When pushing to production, you want to automate the pipeline execution using orchestrators such as [Apache Beam](https://beam.apache.org/) and [Kubeflow](https://www.kubeflow.org/). You will not be doing that just yet and will instead execute the pipeline from this notebook. When experimenting in a notebook environment, you will be *manually* executing the pipeline components (i.e. you are the orchestrator). For that, TFX provides the [Interactive Context](https://www.tensorflow.org/tfx/api_docs/python/tfx/orchestration/experimental/interactive/interactive_context/InteractiveContext) so you can step through each component and inspect its outputs.

You will initialize the `InteractiveContext` below. This will create a database in the `_pipeline_root` directory which the different components will use to save or get the state of the component executions. You will learn more about this in Week 3 when we discuss ML Metadata. For now, you can think of it as the data store that makes it possible for the different pipeline components to work together.

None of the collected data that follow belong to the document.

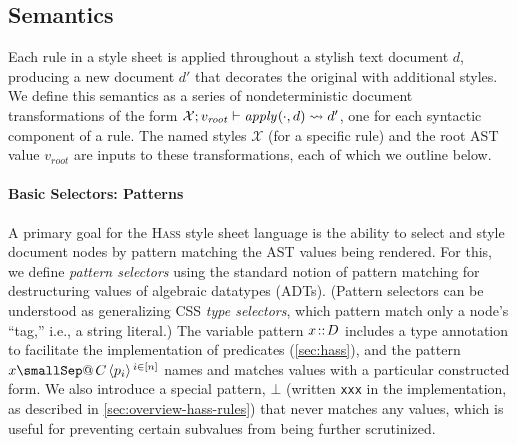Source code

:\documentclass[acmsmall, screen]{acmart}
\makeatletter
\newcommand{\parahead}[1]
  {\paragraph{\textbf{#1}}}
\newcommand{\hass}
{\textsc{Hass}}
\newcommand{\varDataCon}{C}
\newcommand{\varPat}{p}
\newcommand{\varTypeCon}{D}
\newcommand{\varDoc}{d}
\newcommand{\varVal}{v}
\newcommand{\varNamedStyles}
{\mathcal{X}}
\newcommand{\smallSep}
  {\hspace{0.02in}}
\newcommand{\dataApp}[2]{#1\smallSep#2}
\newcommand{\valRoot}{\varVal_{\mathit{root}}}
\newcommand{\namedPattern}[2]{#1\smallSep@\smallSep#2}
\newcommand{\hasType}[2]{#1\!::\!#2}
\newcommand{\keepOut}
{\bot}
\newcommand{\varPattern}[2]{\hasType{#1}{#2}}
\newcommand{\rangeN}[3]
{\langle#3\rangle\smallSep^{#1 \in [#2]}}
\newcommand{\applyTwo}[3]{\ensuremath{\mathit{apply}_{#1}(\hspace{-0.005in}#2,#3)}}
\newcommand{\applyEquals}[3]{\applyTwo{}{#1}{#2}\rightsquigarrow{#3}}
\makeatother
\begin{document}
\subsection{Semantics}
\label{sec:style-sheet-semantics}

\newcommand{\notHiddenArgs}[1]{\ensuremath{#1\vdash}}
\newcommand{\notHiddenArgsTwo}[2]{\ensuremath{#1;#2\vdash}}











Each rule in a style sheet is applied throughout a stylish text document $\varDoc$, producing a new document $\varDoc'$ that decorates the original with additional styles.
We define this semantics as a series of nondeterministic document transformations of the form
$
\notHiddenArgsTwo{\varNamedStyles}{\valRoot}\applyEquals{\cdot}{\varDoc}{\varDoc'}
$,
one for each syntactic component of a rule.
The named styles $\varNamedStyles$ (for a specific rule) and the root AST value $\valRoot$ are inputs to these transformations,
each of which we outline below.




\parahead{Basic Selectors: Patterns}

A primary goal for the \hass{} style sheet language is the ability to select and style document nodes by pattern matching the AST values being rendered.
For this, we define \emph{pattern selectors} using
the standard notion of pattern matching for destructuring values of algebraic datatypes (ADTs).
(Pattern selectors can be understood as generalizing CSS \emph{type selectors}, which pattern match only a node's ``tag,'' i.e., a string literal.)
The variable pattern $\varPattern{\varVar}{\varTypeCon}$ includes a type annotation to facilitate the implementation of predicates (\autoref{sec:hass}), and
the pattern $\namedPattern{\varVar}{\dataApp{\varDataCon}{\rangeN{i}{n}{\varPat_i}}}$ names and matches values with a particular constructed form.
We also introduce a special pattern, $\keepOut$ (written \texttt{xxx} in the implementation, as described in \autoref{sec:overview-hass-rules}) that never matches any values, which is useful for preventing certain subvalues from being further scrutinized.
\end{document}
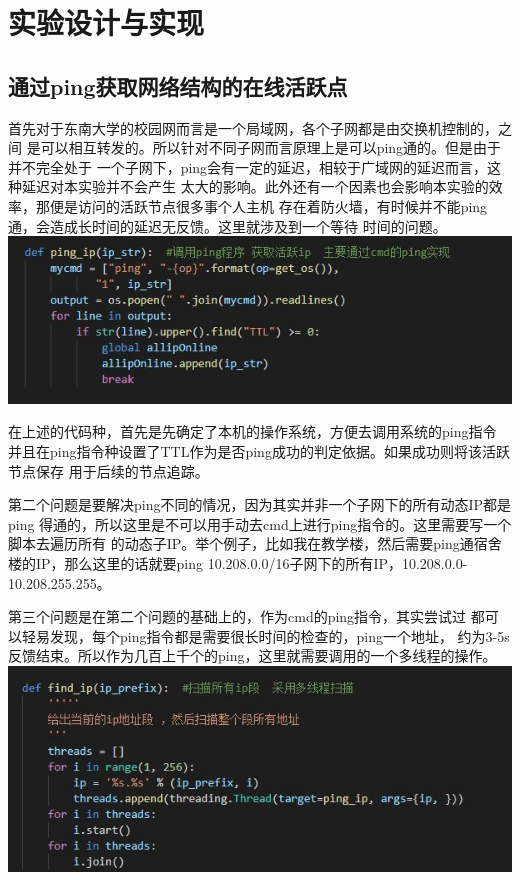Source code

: \documentclass{article} %
\begin{document}
    \section{\LARGE 实验设计与实现}
        \subsection{\Large 通过ping获取网络结构的在线活跃点}
        \par 首先对于东南大学的校园网而言是一个局域网，各个子网都是由交换机控制的，之间
        是可以相互转发的。所以针对不同子网而言原理上是可以ping通的。但是由于并不完全处于
        一个子网下，ping会有一定的延迟，相较于广域网的延迟而言，这种延迟对本实验并不会产生
        太大的影响。此外还有一个因素也会影响本实验的效率，那便是访问的活跃节点很多事个人主机
        存在着防火墙，有时候并不能ping通，会造成长时间的延迟无反馈。这里就涉及到一个等待
        时间的问题。\\
        \includegraphics[scale=0.7]{pic/ping代码1.JPG}
        \par 在上述的代码种，首先是先确定了本机的操作系统，方便去调用系统的ping指令
        并且在ping指令种设置了TTL作为是否ping成功的判定依据。如果成功则将该活跃节点保存
        用于后续的节点追踪。
        \par 第二个问题是要解决ping不同的情况，因为其实并非一个子网下的所有动态IP都是ping
        得通的，所以这里是不可以用手动去cmd上进行ping指令的。这里需要写一个脚本去遍历所有
        的动态子IP。举个例子，比如我在教学楼，然后需要ping通宿舍楼的IP，那么这里的话就要ping
        10.208.0.0/16子网下的所有IP，10.208.0.0-10.208.255.255。
        \par 第三个问题是在第二个问题的基础上的，作为cmd的ping指令，其实尝试过
        都可以轻易发现，每个ping指令都是需要很长时间的检查的，ping一个地址，
        约为3-5s反馈结束。所以作为几百上千个的ping，这里就需要调用的一个多线程的操作。
        \\
        \includegraphics[scale=0.7]{pic/ping代码2.JPG}
\end{document}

*Note: You can configure the database to connect to but for this exercise, we will just use the default which is a newly created local sqlite file.* ***You will see the warning after running the cell below and you can safely ignore it.***

In [None]:
# Initialize the InteractiveContext with a local sqlite file.
# If you leave `_pipeline_root` blank, then the db will be created in a temporary directory.
# You can safely ignore the warning about the missing config file.
context = InteractiveContext(pipeline_root=_pipeline_root)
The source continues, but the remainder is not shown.